Saved entries:

_ _ _

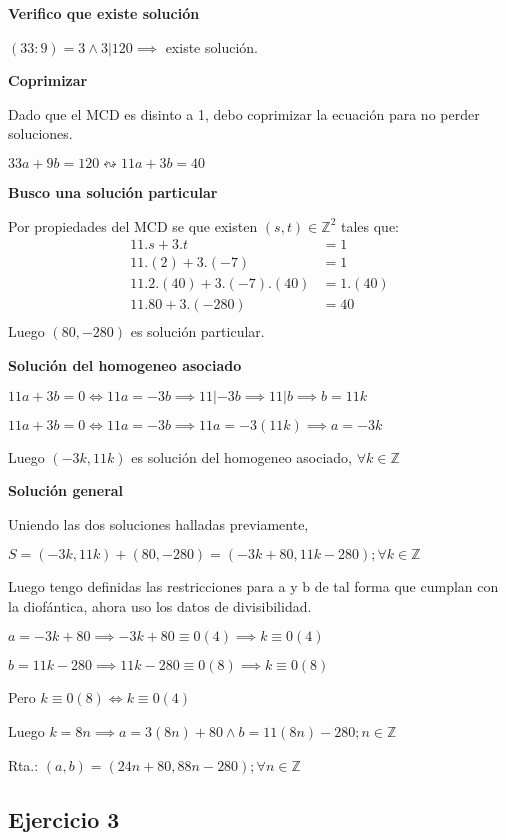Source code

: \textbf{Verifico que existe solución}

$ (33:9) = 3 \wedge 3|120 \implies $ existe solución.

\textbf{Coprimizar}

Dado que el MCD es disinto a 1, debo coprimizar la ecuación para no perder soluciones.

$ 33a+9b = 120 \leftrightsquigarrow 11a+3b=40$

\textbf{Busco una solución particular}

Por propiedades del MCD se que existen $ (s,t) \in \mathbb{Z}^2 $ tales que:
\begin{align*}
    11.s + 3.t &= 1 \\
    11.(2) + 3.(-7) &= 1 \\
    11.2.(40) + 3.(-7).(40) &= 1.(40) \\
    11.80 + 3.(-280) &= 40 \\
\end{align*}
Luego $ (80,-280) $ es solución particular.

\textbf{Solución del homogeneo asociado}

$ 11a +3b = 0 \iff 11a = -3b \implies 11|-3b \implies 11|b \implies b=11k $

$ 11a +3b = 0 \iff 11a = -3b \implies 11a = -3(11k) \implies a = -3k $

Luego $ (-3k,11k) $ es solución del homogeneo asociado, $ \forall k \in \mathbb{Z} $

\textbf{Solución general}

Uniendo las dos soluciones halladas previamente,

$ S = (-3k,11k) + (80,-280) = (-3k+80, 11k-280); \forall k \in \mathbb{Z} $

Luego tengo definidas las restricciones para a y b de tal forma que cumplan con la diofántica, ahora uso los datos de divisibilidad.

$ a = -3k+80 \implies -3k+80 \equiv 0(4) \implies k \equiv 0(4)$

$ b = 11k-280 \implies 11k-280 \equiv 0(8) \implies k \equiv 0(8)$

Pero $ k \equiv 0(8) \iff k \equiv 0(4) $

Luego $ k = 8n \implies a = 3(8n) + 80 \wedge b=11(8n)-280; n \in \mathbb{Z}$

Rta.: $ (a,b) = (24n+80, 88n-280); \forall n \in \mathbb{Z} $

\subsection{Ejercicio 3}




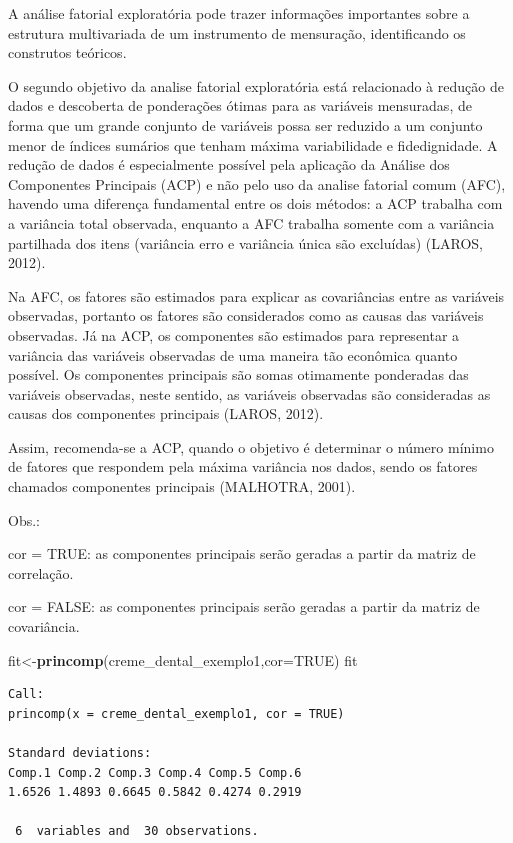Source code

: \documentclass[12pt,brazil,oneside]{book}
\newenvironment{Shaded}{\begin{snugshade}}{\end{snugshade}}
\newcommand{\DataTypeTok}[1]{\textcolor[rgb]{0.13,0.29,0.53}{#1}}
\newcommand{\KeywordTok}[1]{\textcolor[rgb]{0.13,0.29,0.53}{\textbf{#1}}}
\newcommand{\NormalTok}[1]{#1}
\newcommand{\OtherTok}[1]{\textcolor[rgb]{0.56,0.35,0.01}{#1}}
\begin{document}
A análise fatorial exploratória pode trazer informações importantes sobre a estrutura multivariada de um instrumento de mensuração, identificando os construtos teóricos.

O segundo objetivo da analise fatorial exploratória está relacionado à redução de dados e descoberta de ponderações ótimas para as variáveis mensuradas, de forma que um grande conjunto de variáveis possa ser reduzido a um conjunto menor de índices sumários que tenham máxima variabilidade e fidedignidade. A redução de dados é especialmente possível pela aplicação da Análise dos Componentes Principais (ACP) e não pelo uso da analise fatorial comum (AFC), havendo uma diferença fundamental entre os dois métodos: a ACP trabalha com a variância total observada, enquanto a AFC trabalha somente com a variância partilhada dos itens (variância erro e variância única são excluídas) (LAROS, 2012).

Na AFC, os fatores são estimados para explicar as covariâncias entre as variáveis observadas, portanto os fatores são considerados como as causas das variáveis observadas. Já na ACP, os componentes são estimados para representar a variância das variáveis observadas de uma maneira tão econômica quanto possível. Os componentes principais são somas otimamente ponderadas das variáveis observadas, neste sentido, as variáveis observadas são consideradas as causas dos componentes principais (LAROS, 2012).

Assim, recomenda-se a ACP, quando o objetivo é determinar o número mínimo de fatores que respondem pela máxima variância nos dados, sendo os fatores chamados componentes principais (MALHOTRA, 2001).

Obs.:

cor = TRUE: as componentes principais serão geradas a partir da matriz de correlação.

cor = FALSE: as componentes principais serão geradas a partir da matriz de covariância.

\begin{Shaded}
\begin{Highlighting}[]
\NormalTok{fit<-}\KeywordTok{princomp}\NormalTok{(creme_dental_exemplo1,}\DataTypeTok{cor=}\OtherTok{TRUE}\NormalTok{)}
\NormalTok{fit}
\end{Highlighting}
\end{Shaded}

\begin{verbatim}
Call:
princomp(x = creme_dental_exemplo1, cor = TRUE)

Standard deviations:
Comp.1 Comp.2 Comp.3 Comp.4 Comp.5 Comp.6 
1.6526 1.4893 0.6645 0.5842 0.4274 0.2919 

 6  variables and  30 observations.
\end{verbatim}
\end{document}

_ _ _

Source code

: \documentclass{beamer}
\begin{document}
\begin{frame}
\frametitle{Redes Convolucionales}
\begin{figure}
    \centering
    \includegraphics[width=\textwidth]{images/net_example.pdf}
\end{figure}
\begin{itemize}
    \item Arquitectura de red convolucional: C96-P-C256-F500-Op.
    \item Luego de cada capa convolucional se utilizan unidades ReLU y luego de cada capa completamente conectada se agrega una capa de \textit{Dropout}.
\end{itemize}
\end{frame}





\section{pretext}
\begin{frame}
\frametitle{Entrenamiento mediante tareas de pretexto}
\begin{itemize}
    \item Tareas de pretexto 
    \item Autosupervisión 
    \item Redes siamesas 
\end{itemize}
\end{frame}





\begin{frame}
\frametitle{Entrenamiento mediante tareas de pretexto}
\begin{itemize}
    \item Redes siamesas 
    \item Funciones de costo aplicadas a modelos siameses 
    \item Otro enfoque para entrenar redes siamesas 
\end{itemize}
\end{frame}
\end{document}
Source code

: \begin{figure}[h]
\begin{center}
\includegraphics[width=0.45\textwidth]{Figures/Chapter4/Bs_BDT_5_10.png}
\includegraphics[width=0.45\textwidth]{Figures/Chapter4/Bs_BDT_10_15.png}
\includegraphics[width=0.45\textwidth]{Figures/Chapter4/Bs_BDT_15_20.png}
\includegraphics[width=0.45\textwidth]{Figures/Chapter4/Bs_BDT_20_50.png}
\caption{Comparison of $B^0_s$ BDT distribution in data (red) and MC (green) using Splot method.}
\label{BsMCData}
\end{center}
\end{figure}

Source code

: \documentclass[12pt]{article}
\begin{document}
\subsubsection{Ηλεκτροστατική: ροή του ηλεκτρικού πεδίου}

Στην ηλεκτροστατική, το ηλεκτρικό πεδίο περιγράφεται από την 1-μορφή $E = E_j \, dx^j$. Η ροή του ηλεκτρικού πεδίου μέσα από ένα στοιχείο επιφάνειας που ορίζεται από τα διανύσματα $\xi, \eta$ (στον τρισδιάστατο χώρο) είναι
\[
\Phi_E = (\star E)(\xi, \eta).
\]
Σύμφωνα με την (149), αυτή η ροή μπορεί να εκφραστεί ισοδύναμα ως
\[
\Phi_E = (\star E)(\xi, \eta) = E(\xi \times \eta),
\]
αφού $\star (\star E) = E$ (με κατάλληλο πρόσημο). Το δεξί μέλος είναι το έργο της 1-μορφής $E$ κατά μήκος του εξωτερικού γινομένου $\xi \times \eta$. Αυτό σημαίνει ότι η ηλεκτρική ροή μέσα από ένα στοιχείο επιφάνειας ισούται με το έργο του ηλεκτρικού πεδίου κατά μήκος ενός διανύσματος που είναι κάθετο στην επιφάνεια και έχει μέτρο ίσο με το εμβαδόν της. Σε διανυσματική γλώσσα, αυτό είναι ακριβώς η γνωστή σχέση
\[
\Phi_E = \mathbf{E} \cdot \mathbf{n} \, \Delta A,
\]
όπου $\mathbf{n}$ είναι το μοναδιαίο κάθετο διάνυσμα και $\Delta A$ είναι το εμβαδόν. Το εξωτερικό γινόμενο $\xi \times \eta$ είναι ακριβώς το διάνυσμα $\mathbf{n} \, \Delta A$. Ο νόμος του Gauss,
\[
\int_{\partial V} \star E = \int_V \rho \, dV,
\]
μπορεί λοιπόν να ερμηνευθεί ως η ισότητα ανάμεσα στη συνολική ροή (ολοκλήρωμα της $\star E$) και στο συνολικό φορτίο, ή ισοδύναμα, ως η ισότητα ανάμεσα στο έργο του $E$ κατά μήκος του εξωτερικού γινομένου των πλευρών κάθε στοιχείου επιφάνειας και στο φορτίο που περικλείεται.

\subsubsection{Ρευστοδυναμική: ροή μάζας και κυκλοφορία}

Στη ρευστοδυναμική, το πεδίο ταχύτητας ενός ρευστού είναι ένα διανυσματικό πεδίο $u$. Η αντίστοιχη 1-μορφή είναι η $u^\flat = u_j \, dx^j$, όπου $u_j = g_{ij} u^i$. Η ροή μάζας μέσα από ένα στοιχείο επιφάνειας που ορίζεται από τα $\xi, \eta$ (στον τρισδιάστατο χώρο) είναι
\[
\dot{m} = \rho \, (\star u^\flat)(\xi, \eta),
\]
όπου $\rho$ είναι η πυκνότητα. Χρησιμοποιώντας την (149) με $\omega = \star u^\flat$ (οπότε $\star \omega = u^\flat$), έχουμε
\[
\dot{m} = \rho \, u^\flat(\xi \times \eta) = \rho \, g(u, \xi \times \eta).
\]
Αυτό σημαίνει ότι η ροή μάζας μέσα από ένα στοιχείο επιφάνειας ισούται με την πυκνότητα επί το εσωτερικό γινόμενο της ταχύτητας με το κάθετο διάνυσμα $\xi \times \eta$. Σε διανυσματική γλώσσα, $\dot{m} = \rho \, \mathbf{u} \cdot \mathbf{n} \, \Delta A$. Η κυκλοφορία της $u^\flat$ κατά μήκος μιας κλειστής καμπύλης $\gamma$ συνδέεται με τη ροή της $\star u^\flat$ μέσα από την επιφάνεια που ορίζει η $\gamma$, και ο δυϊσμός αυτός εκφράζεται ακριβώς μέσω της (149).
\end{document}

_ _ _

What this task involves - Begin at the line above that has "Luego tengo definidas" and stop after the line that has "Pero $ k \equiv 0(8) \iff k \equiv 0(4) $", copying each line exactly and adding nothing else.

Response area -
Luego tengo definidas las restricciones para a y b de tal forma que cumplan con la diofántica, ahora uso los datos de divisibilidad.

$ a = -3k+80 \implies -3k+80 \equiv 0(4) \implies k \equiv 0(4)$

$ b = 11k-280 \implies 11k-280 \equiv 0(8) \implies k \equiv 0(8)$

Pero $ k \equiv 0(8) \iff k \equiv 0(4) $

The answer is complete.